→ RECORDED INFORMATION
__________
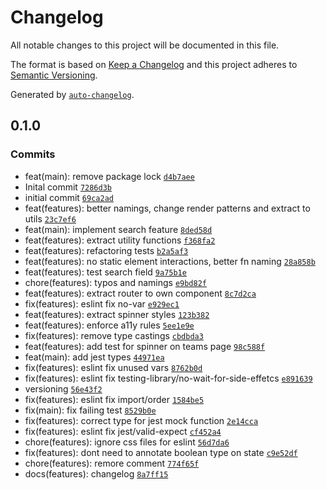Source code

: # Changelog

All notable changes to this project will be documented in this file.

The format is based on [Keep a Changelog](https://keepachangelog.com/en/1.0.0/)
and this project adheres to [Semantic Versioning](https://semver.org/spec/v2.0.0.html).

Generated by [`auto-changelog`](https://github.com/CookPete/auto-changelog).

## 0.1.0

### Commits

- feat(main): remove package lock [`d4b7aee`](https://github.com/arthurfanti/FANTI_fe_Arthur_exercise/commit/d4b7aee7c20f0299183f0f25161872556cdcaf2c)
- Inital commit [`7286d3b`](https://github.com/arthurfanti/FANTI_fe_Arthur_exercise/commit/7286d3b7895d8e585b4ba3f3816d0e3348483aec)
- initial commit [`69ca2ad`](https://github.com/arthurfanti/FANTI_fe_Arthur_exercise/commit/69ca2adcf32c81126911bf4d9e7c5e74f2469b46)
- feat(features): better namings, change render patterns and extract to utils [`23c7ef6`](https://github.com/arthurfanti/FANTI_fe_Arthur_exercise/commit/23c7ef6507d827fdf2634710d760711f11c39616)
- feat(main): implement search feature [`8ded58d`](https://github.com/arthurfanti/FANTI_fe_Arthur_exercise/commit/8ded58d8f888c58d80aeee45db54b1a2092ecf8a)
- feat(features): extract utility functions [`f368fa2`](https://github.com/arthurfanti/FANTI_fe_Arthur_exercise/commit/f368fa23aca966db587c29a973cf9811a81509fc)
- feat(features): refactoring tests [`b2a5af3`](https://github.com/arthurfanti/FANTI_fe_Arthur_exercise/commit/b2a5af3208fa5001400f001b7e9b841300f9fb8f)
- feat(features): no static element interactions, better fn naming [`28a858b`](https://github.com/arthurfanti/FANTI_fe_Arthur_exercise/commit/28a858b8bb63fba7524e4a453ad503cc548f6892)
- feat(features): test search field [`9a75b1e`](https://github.com/arthurfanti/FANTI_fe_Arthur_exercise/commit/9a75b1eca0717bae4decd83a8398bca4f24a723f)
- chore(features): typos and namings [`e9bd82f`](https://github.com/arthurfanti/FANTI_fe_Arthur_exercise/commit/e9bd82f107ded38578fba0fea23349b1d4a8d112)
- feat(features): extract router to own component [`8c7d2ca`](https://github.com/arthurfanti/FANTI_fe_Arthur_exercise/commit/8c7d2ca63c0ffa03617ee7995e35eb824937e675)
- fix(features): eslint fix no-var [`e929ec1`](https://github.com/arthurfanti/FANTI_fe_Arthur_exercise/commit/e929ec1bebf8e3085ab456c82e13b5891f7507b4)
- feat(features): extract spinner styles [`123b382`](https://github.com/arthurfanti/FANTI_fe_Arthur_exercise/commit/123b3828fb173933b7c26d01a3bc467edb2c4d34)
- feat(features): enforce a11y rules [`5ee1e9e`](https://github.com/arthurfanti/FANTI_fe_Arthur_exercise/commit/5ee1e9ec5bb3f6eb421c33def5830807c580404e)
- fix(features): remove type castings [`cbdbda3`](https://github.com/arthurfanti/FANTI_fe_Arthur_exercise/commit/cbdbda33b1fd69a58536f89defdee2fdf548b8cd)
- feat(features): add test for spinner on teams page [`98c588f`](https://github.com/arthurfanti/FANTI_fe_Arthur_exercise/commit/98c588fa6a02a239a9f9eb7c3fd165d8e61345bc)
- feat(main): add jest types [`44971ea`](https://github.com/arthurfanti/FANTI_fe_Arthur_exercise/commit/44971ea04c6d1ee55daeec5e41b232309d031b6a)
- fix(features): eslint fix unused vars [`8762b0d`](https://github.com/arthurfanti/FANTI_fe_Arthur_exercise/commit/8762b0d54839117aa3250d26eb43f3e2452ea168)
- fix(features): eslint fix testing-library/no-wait-for-side-effetcs [`e891639`](https://github.com/arthurfanti/FANTI_fe_Arthur_exercise/commit/e891639cb123b6eaed623ed950f89428ab286396)
- versioning [`56e43f2`](https://github.com/arthurfanti/FANTI_fe_Arthur_exercise/commit/56e43f22be17c8472a7ecf6de824623e1f33023c)
- fix(features): eslint fix import/order [`1584be5`](https://github.com/arthurfanti/FANTI_fe_Arthur_exercise/commit/1584be5ad524ddc91b6ba55f9c4322221f4db318)
- fix(main): fix failing test [`8529b0e`](https://github.com/arthurfanti/FANTI_fe_Arthur_exercise/commit/8529b0e2aa971b493e239d7a256c558a1c3596bc)
- fix(features): correct type for jest mock function [`2e14cca`](https://github.com/arthurfanti/FANTI_fe_Arthur_exercise/commit/2e14cca6af1be1d622b99cfcec77cd37a64323c5)
- fix(features): eslint fix jest/valid-expect [`cf452a4`](https://github.com/arthurfanti/FANTI_fe_Arthur_exercise/commit/cf452a4035a556c3de90e02230f0b9e7451973c0)
- chore(features): ignore css files for eslint [`56d7da6`](https://github.com/arthurfanti/FANTI_fe_Arthur_exercise/commit/56d7da64eb01d3f73ae1fbfddf88424101c05481)
- fix(features): dont need to annotate boolean type on state [`c9e52df`](https://github.com/arthurfanti/FANTI_fe_Arthur_exercise/commit/c9e52df827892fc3832708024c463395845015bd)
- chore(features): remore comment [`774f65f`](https://github.com/arthurfanti/FANTI_fe_Arthur_exercise/commit/774f65f89610847a7a54f09eb337d574a1f5b656)
- docs(features): changelog [`8a7ff15`](https://github.com/arthurfanti/FANTI_fe_Arthur_exercise/commit/8a7ff1516085adff06c358cf32b7854186ccfa44)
__________
→ WHAT TO WORK ON
The answer must consist of every line from the data that holds the string "eslint".

→ REPLY
- fix(features): eslint fix no-var [`e929ec1`](https://github.com/arthurfanti/FANTI_fe_Arthur_exercise/commit/e929ec1bebf8e3085ab456c82e13b5891f7507b4)
- fix(features): eslint fix unused vars [`8762b0d`](https://github.com/arthurfanti/FANTI_fe_Arthur_exercise/commit/8762b0d54839117aa3250d26eb43f3e2452ea168)
- fix(features): eslint fix testing-library/no-wait-for-side-effetcs [`e891639`](https://github.com/arthurfanti/FANTI_fe_Arthur_exercise/commit/e891639cb123b6eaed623ed950f89428ab286396)
- fix(features): eslint fix import/order [`1584be5`](https://github.com/arthurfanti/FANTI_fe_Arthur_exercise/commit/1584be5ad524ddc91b6ba55f9c4322221f4db318)
- fix(features): eslint fix jest/valid-expect [`cf452a4`](https://github.com/arthurfanti/FANTI_fe_Arthur_exercise/commit/cf452a4035a556c3de90e02230f0b9e7451973c0)
- chore(features): ignore css files for eslint [`56d7da6`](https://github.com/arthurfanti/FANTI_fe_Arthur_exercise/commit/56d7da64eb01d3f73ae1fbfddf88424101c05481)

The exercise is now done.